Coding Intraoperative Serosal Tears

Posted by: Kristy Landry RHIA, CCS, CDIP at Nov 17, 2022

For coders, intraoperative serosal tears have become a topic of considerable angst. Are they reportable or not? Now that the AHA Central Office has given new guidance in both the Coding Clinic and the Official Coding Guidelines for FY 2023, we have more tools at our disposal to make our coding decisions – or instead, do we have more subjectivity? Let’s take a look at the issue and then the guidance.

A serosal tear occurs during an abdominopelvic procedure, usually lysis of adhesions, which results in a partial thickness or full thickness injury to the serosa of the intestine. A partial thickness serosal tear can be repaired with a single layer of sutures and should pass through the serosa and muscular layers. A full thickness serosal tear can be repaired with a double layered closure with sutures that should include inner layer of mucosa and the seromuscular outer layer. Some larger defects, thermal injuries, and segments with multiple enterotomies may best be addressed with a bowel resection.

Because of the change to the Documentation of Complications of Care Official Coding Guideline (Section I.B.16), diagnosis and procedure codes may have a significant impact on APR-DRG and MS-DRG assignment as K91.71 is a CC and the repair PCS codes can affect DRG assignment.

Section I.B.16 - Documentation of Complications of Care

Code assignment is based on the provider’s documentation of the relationship between the condition and the care or procedure, unless otherwise instructed by the classification. The guideline extends to any complications of care, regardless of the chapter the code is located in. It is important to note that not all conditions that occur during or following medical care or surgery are classified as complications. There must be a cause-and-effect relationship between the care provided and the condition, AND the documentation must support that the condition is clinically significant. It is not necessary for the provider to explicitly document the term “complication.” For example, if the condition alters the course of the surgery as documented in the operative report, then it would be appropriate to report a complication code. Query the provider for clarification if the documentation is not clear as to the relationship between the condition and the care or procedure.

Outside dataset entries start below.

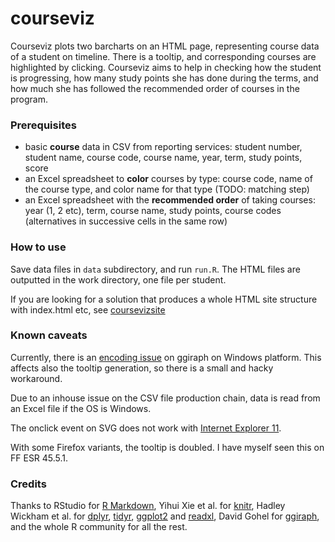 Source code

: courseviz
==========

Courseviz plots two barcharts on an HTML page, representing course data of a student on timeline. There is a tooltip, and corresponding courses are highlighted by clicking. Courseviz aims to help in checking how the student is progressing, how many study points she has done during the terms, and how much she has followed the recommended order of courses in the program.

### Prerequisites

* basic **course** data in CSV from reporting services: student number, student name, course code, course name, year, term, study points, score
* an Excel spreadsheet to **color** courses by type: course code, name of the course type, and color name for that type (TODO: matching step)
* an Excel spreadsheet with the **recommended order** of taking courses: year (1, 2 etc), term, course name, study points, course codes (alternatives in successive cells in the same row)

### How to use

Save data files in `data` subdirectory, and run `run.R`. The HTML files are outputted in the work directory, one file per student. 

If you are looking for a solution that produces a whole HTML site structure with index.html etc, see [coursevizsite](https://github.com/tts/coursevizsite)

### Known caveats

Currently, there is an [encoding issue](https://github.com/davidgohel/ggiraph/issues/27) on ggiraph on Windows platform. This affects also the tooltip generation, so there is a small and hacky workaround.

Due to an inhouse issue on the CSV file production chain, data is read from an Excel file if the OS is Windows.

The onclick event on SVG does not work with [Internet Explorer 11](https://developer.microsoft.com/en-us/microsoft-edge/platform/issues/1173756/).

With some Firefox variants, the tooltip is doubled. I have myself seen this on FF ESR 45.5.1.

### Credits

Thanks to RStudio for [R Markdown](http://rmarkdown.rstudio.com), Yihui Xie et al. for [knitr](https://github.com/yihui/knitr), Hadley Wickham et al. for [dplyr](https://github.com/hadley/dplyr), [tidyr](https://github.com/tidyverse/tidyr), [ggplot2](https://github.com/tidyverse/ggplot2) and [readxl](https://github.com/hadley/readxl), David Gohel for [ggiraph](https://github.com/davidgohel/ggiraph), and the whole R community for all the rest.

A serosal tear during an abdominopelvic procedure is not always clinically significant. Per previous Coding Clinic guidance, the coder was instructed to query the physician if the serosal tear was a complication or inherent to the procedure. We have now received further guidance in ICD-10-CM/PCS Coding Clinic, Second Quarter ICD-10 2021 pages 11-12 and ICD-10-CM/PCS Coding Clinic, First Quarter ICD-10 2022 pages 50-51, stating that the surgeon's documentation of the serosal tear and the subsequent significant, course-altering procedure for repairing the tear is sufficient documentation to report a complication code. Also clarified is that the term "complication" does not imply inappropriate/inadequate care, and/or an unplanned outcome.

“The advice previously published in Coding Clinic Second Quarter 2021, page 8, does not conflict with the Official Guidelines for Coding and Reporting for documentation of complication of care (1.B.16.) since a cause and effect relationship was documented between the surgery and the serosal tear.”

As coding professionals, understanding the coding and reporting of serosal tears is imperative! Not only can it affect diagnosis and procedure code assignment, it also can impact the DRG, SOI, and ROM along with hospital quality scores and patient safety indicators. Understanding the anatomical make-up of the intestine along with the intent of the proposed procedure, the coder can assign the most appropriate diagnosis and procedure codes. Coders should review the operative note in its entirety to determine if a serosal tear should be reported based on the documentation in the record of clinical significance. This is the standard by which our coding will be judged.